### Exercise instructions
The answer must consist of every line from the entries that holds the word "identifies".
::: Data to examine :::
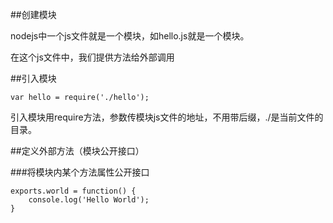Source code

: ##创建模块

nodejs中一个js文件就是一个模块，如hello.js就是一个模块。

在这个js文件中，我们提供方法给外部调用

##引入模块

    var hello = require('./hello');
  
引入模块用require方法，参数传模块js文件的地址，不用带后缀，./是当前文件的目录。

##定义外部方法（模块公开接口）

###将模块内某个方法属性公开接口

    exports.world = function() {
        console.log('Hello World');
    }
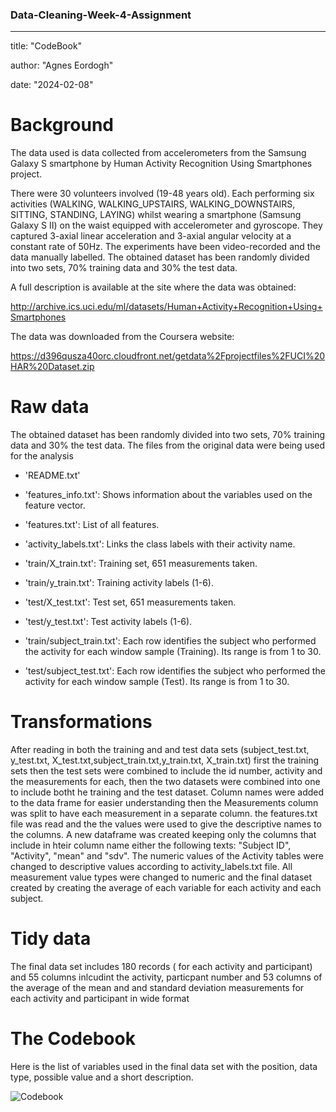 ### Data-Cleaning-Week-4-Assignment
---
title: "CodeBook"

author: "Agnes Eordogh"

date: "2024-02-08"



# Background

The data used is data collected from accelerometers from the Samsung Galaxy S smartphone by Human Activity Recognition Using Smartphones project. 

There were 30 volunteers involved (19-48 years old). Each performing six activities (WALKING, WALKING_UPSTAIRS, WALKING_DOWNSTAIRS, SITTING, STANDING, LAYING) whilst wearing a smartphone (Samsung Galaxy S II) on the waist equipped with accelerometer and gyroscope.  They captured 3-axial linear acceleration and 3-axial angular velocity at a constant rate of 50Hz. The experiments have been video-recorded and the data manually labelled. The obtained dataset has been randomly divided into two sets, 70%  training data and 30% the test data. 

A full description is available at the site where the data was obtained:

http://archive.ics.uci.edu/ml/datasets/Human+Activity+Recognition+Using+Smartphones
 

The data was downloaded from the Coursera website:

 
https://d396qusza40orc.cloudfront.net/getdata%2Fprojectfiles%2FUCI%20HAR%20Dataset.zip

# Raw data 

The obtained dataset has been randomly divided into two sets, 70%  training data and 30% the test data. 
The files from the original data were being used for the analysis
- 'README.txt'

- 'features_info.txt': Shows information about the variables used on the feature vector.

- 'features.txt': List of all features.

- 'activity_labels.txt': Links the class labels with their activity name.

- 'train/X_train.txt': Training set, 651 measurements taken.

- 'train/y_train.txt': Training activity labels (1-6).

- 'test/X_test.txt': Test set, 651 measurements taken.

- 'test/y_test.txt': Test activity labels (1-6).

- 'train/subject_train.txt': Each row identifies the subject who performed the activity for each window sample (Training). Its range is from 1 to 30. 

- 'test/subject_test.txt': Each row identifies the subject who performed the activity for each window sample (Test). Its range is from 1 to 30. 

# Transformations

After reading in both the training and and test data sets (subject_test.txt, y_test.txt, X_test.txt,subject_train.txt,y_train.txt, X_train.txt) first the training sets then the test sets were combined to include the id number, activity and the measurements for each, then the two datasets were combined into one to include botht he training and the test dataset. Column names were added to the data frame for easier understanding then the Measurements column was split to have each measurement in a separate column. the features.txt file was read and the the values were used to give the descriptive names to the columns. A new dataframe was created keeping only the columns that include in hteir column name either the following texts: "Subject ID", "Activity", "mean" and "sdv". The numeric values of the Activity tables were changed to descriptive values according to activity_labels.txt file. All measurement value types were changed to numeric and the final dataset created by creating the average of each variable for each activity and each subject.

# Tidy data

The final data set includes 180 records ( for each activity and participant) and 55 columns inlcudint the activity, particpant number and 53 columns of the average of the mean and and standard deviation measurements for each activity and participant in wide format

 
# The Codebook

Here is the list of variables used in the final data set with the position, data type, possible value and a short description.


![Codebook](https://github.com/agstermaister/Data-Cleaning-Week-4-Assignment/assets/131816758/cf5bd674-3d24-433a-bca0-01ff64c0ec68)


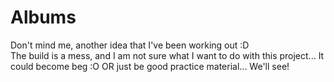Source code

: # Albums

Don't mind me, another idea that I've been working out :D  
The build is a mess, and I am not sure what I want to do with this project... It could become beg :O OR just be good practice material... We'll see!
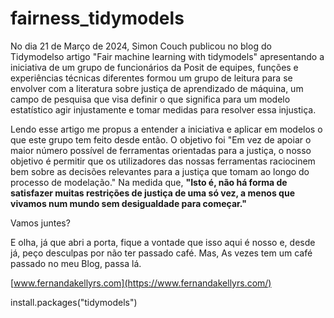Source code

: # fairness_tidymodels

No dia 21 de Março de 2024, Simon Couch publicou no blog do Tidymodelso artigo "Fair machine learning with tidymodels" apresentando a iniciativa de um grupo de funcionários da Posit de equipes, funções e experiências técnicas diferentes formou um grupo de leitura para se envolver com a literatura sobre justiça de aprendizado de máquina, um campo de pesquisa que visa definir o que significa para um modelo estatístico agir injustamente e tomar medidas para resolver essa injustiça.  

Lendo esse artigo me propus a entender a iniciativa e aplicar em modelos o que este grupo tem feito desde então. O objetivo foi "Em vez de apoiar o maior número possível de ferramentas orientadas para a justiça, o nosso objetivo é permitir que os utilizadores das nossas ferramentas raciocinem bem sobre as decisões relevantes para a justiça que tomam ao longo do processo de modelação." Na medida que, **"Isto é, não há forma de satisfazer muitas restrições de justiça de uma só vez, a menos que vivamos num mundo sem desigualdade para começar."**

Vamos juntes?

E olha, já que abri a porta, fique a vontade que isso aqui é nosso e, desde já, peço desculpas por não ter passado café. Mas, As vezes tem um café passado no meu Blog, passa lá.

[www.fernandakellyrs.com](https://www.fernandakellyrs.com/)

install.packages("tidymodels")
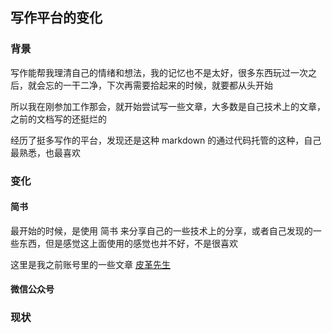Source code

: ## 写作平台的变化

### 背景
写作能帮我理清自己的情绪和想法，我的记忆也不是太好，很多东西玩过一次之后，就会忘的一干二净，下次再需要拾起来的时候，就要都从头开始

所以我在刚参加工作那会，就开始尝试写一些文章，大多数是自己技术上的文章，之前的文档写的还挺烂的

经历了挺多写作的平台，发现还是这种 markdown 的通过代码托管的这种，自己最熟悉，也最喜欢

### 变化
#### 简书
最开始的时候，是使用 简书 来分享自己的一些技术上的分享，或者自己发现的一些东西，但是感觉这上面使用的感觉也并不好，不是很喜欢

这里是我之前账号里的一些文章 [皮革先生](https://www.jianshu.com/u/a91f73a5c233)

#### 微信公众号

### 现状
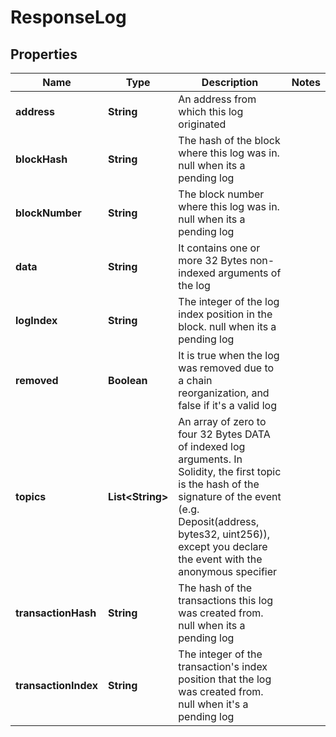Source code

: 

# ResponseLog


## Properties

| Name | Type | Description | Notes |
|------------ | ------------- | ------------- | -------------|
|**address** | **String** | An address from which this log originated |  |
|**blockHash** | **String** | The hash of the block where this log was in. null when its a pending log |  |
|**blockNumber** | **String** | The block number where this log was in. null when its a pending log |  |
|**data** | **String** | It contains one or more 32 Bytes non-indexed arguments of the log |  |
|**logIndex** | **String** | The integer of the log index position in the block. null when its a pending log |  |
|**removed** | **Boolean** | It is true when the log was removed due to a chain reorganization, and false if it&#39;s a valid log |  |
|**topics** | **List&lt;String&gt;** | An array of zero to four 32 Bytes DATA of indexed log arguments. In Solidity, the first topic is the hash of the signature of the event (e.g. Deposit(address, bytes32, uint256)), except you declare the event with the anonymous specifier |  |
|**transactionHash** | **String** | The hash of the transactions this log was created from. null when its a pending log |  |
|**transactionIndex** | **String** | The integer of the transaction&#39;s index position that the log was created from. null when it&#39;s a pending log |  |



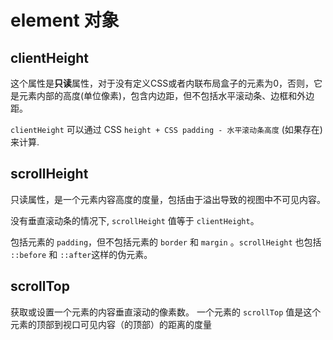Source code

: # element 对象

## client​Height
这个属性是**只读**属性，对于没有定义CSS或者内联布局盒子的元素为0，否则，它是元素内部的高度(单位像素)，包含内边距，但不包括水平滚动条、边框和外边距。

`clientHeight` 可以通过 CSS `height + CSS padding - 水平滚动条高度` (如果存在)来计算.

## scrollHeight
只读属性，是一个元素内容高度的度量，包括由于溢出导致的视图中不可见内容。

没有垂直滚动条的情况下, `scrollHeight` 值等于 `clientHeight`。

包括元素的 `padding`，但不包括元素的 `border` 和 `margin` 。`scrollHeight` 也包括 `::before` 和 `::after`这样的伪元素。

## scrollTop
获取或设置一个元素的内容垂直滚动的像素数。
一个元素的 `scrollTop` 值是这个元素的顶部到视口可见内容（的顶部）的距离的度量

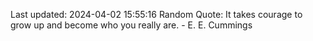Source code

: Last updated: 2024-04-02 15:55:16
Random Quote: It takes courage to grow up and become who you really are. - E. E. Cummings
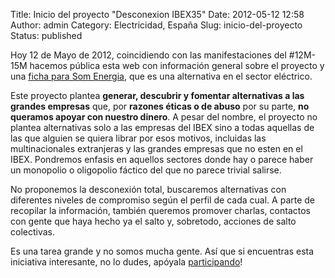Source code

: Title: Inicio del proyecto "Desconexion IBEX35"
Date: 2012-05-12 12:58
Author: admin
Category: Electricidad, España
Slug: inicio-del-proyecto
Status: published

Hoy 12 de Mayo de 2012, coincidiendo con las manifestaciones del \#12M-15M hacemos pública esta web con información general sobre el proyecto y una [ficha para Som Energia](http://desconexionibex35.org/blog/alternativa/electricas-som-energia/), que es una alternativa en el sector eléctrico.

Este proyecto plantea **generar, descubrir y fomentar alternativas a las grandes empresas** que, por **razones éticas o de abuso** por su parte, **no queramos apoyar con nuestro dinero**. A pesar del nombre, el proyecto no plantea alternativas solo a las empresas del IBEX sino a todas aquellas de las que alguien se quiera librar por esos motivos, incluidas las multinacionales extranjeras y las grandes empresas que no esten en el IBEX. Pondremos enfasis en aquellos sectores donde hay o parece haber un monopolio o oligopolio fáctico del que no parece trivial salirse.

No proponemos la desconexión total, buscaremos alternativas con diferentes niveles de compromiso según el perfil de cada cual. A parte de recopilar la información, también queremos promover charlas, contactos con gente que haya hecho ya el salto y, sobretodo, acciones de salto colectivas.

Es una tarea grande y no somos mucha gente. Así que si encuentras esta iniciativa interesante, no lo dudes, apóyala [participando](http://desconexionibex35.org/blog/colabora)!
:::
::: Data to examine :::
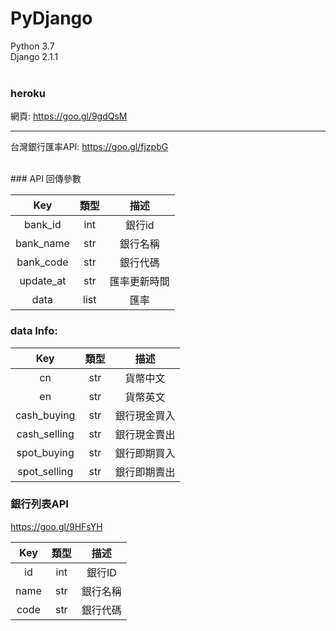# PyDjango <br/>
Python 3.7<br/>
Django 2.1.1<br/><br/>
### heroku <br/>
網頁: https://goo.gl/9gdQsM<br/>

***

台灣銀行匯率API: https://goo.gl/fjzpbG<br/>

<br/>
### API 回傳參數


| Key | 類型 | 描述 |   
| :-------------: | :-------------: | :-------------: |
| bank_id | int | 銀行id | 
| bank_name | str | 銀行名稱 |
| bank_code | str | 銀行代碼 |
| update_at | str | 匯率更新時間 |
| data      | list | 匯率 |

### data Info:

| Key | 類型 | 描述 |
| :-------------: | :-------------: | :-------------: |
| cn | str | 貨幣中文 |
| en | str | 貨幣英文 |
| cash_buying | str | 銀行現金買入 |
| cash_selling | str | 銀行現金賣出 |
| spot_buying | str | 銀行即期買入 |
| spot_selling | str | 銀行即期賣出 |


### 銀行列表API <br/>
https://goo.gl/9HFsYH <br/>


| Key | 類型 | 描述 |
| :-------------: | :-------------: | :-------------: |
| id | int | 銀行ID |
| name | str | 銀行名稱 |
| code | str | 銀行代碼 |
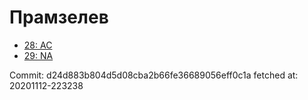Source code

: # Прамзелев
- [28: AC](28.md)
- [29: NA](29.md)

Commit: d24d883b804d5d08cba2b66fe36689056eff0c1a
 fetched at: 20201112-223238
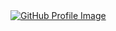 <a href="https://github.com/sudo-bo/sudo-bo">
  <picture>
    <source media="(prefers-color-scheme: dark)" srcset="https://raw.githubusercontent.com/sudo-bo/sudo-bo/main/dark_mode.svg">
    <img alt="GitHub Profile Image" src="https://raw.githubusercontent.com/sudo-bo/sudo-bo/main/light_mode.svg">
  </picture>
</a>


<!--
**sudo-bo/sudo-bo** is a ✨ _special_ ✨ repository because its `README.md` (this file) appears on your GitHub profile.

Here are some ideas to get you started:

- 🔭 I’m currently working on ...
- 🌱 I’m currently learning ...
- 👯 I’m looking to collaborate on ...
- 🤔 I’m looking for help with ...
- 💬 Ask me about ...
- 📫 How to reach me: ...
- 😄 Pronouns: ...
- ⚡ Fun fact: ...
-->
:::
### Answer to this problem
- 'train/subject_train.txt': Each row identifies the subject who performed the activity for each window sample (Training). Its range is from 1 to 30. 
- 'test/subject_test.txt': Each row identifies the subject who performed the activity for each window sample (Test). Its range is from 1 to 30. 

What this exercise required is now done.